▶ **What is required**
Lines containing the word "your": say how many there are in the listing, with only the number as the answer.

▶ **Given entries**
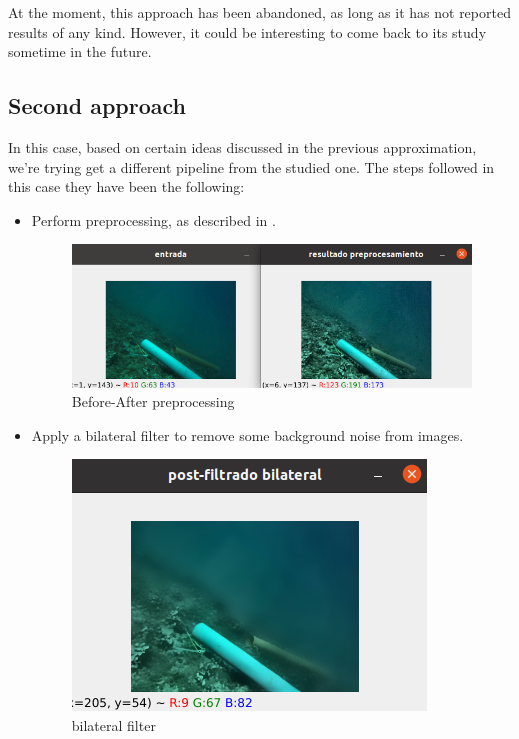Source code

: \documentclass[12pt, a4paper]{article}
\begin{document}
At the moment, this approach has been abandoned, as long as it has not reported results of any kind. However, it could be 
interesting to come back to its study sometime in the future. 


\subsection{Second approach}



In this case, based on certain ideas discussed in the previous approximation,
we're trying get a different pipeline from the studied one.  The steps followed
in this case they have been the following:

\begin{itemize}
    
    \item Perform preprocessing, as described in .
    
    \begin{figure}[H]
        \centering
        \includegraphics[scale=0.3]{images_doc/preprocess.png}
        \caption{Before-After preprocessing}
        \label{fig:pprepre}
    \end{figure}

    \item Apply a bilateral filter to remove some background noise from images.
    
    \begin{figure}[H]
        \centering
        \includegraphics[scale=0.3]{images_doc/filtradobilat.png}
        \caption{bilateral filter}
        \label{fig:bilat}
    \end{figure}


\end{itemize}
\end{document}
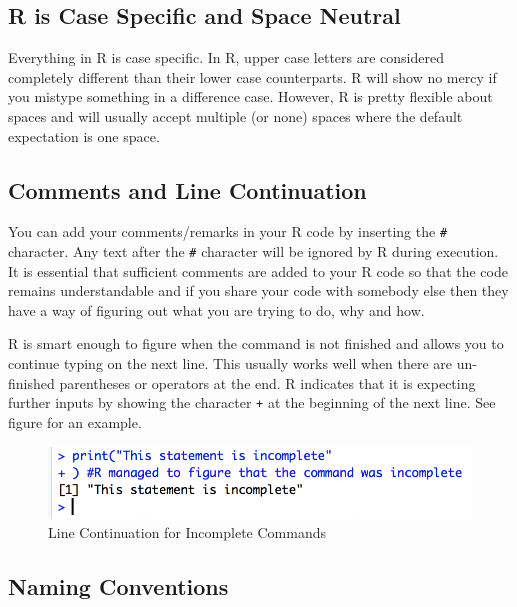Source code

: \documentclass[]{krantz}
\theoremstyle{definition}
\theoremstyle{definition}
\theoremstyle{definition}
\theoremstyle{remark}
\begin{document}
\subsection{R is Case Specific and Space
Neutral}\label{r-is-case-specific-and-space-neutral}

Everything in R is case specific. In R, upper case letters are
considered completely different than their lower case counterparts. R
will show no mercy if you mistype something in a difference case.
However, R is pretty flexible about spaces and will usually accept
multiple (or none) spaces where the default expectation is one space.

\subsection{Comments and Line
Continuation}\label{comments-and-line-continuation}

You can add your comments/remarks in your R code by inserting the
\texttt{\#} character. Any text after the \texttt{\#} character will be
ignored by R during execution. It is essential that sufficient comments
are added to your R code so that the code remains understandable and if
you share your code with somebody else then they have a way of figuring
out what you are trying to do, why and how.

R is smart enough to figure when the command is not finished and allows
you to continue typing on the next line. This usually works well when
there are un-finished parentheses or operators at the end. R indicates
that it is expecting further inputs by showing the character \texttt{+}
at the beginning of the next line. See figure for an example.

\begin{figure}

{\centering \includegraphics[width=0.5\linewidth]{images/incomplete} 

}

\caption{Line Continuation for Incomplete Commands}\label{fig:unnamed-chunk-10}
\end{figure}

\subsection{Naming Conventions}\label{naming-conventions}
\end{document}
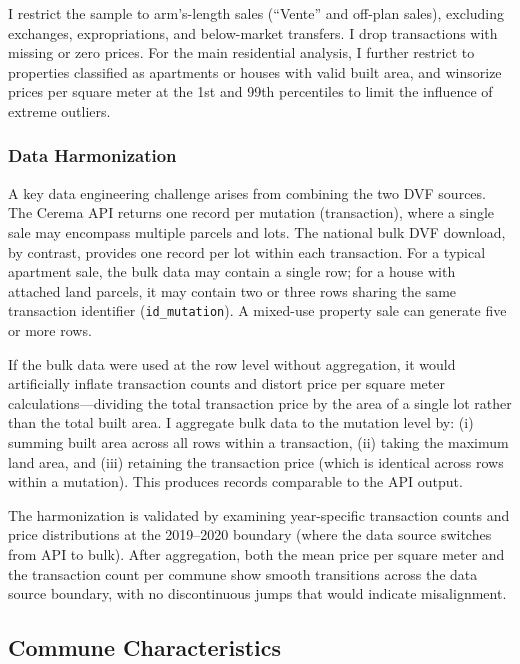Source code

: \documentclass[12pt]{article}
\begin{document}
I restrict the sample to arm's-length sales (``Vente'' and off-plan sales), excluding exchanges, expropriations, and below-market transfers. I drop transactions with missing or zero prices. For the main residential analysis, I further restrict to properties classified as apartments or houses with valid built area, and winsorize prices per square meter at the 1st and 99th percentiles to limit the influence of extreme outliers.

\subsubsection{Data Harmonization}\label{subsec:harmonization}

A key data engineering challenge arises from combining the two DVF sources. The Cerema API returns one record per mutation (transaction), where a single sale may encompass multiple parcels and lots. The national bulk DVF download, by contrast, provides one record per lot within each transaction. For a typical apartment sale, the bulk data may contain a single row; for a house with attached land parcels, it may contain two or three rows sharing the same transaction identifier (\texttt{id\_mutation}). A mixed-use property sale can generate five or more rows.

If the bulk data were used at the row level without aggregation, it would artificially inflate transaction counts and distort price per square meter calculations---dividing the total transaction price by the area of a single lot rather than the total built area. I aggregate bulk data to the mutation level by: (i) summing built area across all rows within a transaction, (ii) taking the maximum land area, and (iii) retaining the transaction price (which is identical across rows within a mutation). This produces records comparable to the API output.

The harmonization is validated by examining year-specific transaction counts and price distributions at the 2019--2020 boundary (where the data source switches from API to bulk). After aggregation, both the mean price per square meter and the transaction count per commune show smooth transitions across the data source boundary, with no discontinuous jumps that would indicate misalignment.

\subsection{Commune Characteristics}
\end{document}
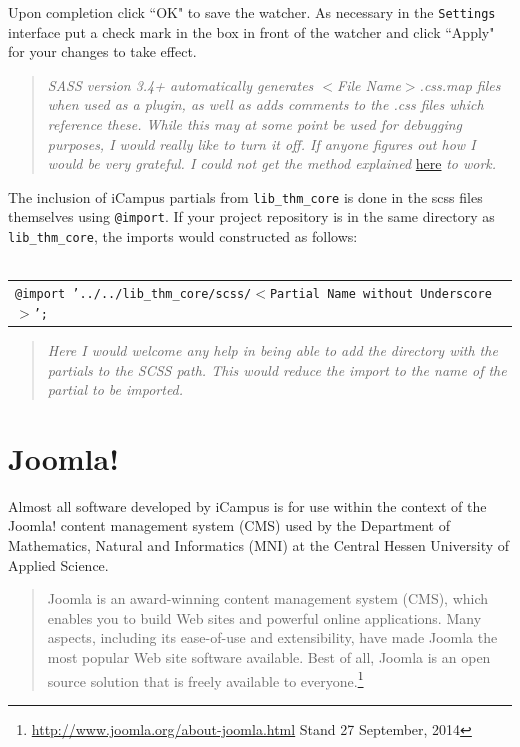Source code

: \documentclass[]{report}
\begin{document}
\noindent
Upon completion click ``OK" to save the watcher. As necessary in the \texttt{Settings} interface put a check mark in the box in front of the watcher and click ``Apply" for your changes to take effect.

\newpage

\begin{quote}
	\emph{SASS version 3.4+ automatically generates $<$File Name$>$.css.map files when used as a plugin, as well as adds comments to the .css files which reference these. While this may at some point be used for debugging purposes, I would really like to turn it off. If anyone figures out how I would be very grateful. I could not get the method explained} \href{http://sass-lang.com/documentation/file.SASS\_CHANGELOG.html#341\_22_august\_2014}{here} \emph{to work.}
\end{quote}

\noindent
The inclusion of iCampus partials from \texttt{lib\_thm\_core} is done in the scss files themselves using \texttt{@import}. If your project repository is in the same directory as \texttt{lib\_thm\_core}, the imports would constructed as follows:\\
\\
\begin{tabular}{l}
	\texttt{@import '../../lib\_thm\_core/scss/$<$Partial Name without Underscore$>$';}
\end{tabular}

\begin{quote}
	\emph{Here I would welcome any help in being able to add the directory with the partials to the SCSS path. This would reduce the import to the name of the partial to be imported.}
\end{quote}

\newpage

\section{Joomla!}

Almost all software developed by iCampus is for use within the context of the Joomla! content management system (CMS) used by the Department of Mathematics, Natural and Informatics (MNI) at the Central Hessen University of Applied Science.

\begin{quote}
	Joomla is an award-winning content management system (CMS), which enables you to build Web sites and powerful online applications. Many aspects, including its ease-of-use and extensibility, have made Joomla the most popular Web site software available. Best of all, Joomla is an open source solution that is freely available to everyone.\footnote{\url{http://www.joomla.org/about-joomla.html} Stand 27 September, 2014}
\end{quote}
\end{document}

▶ **Response box**
5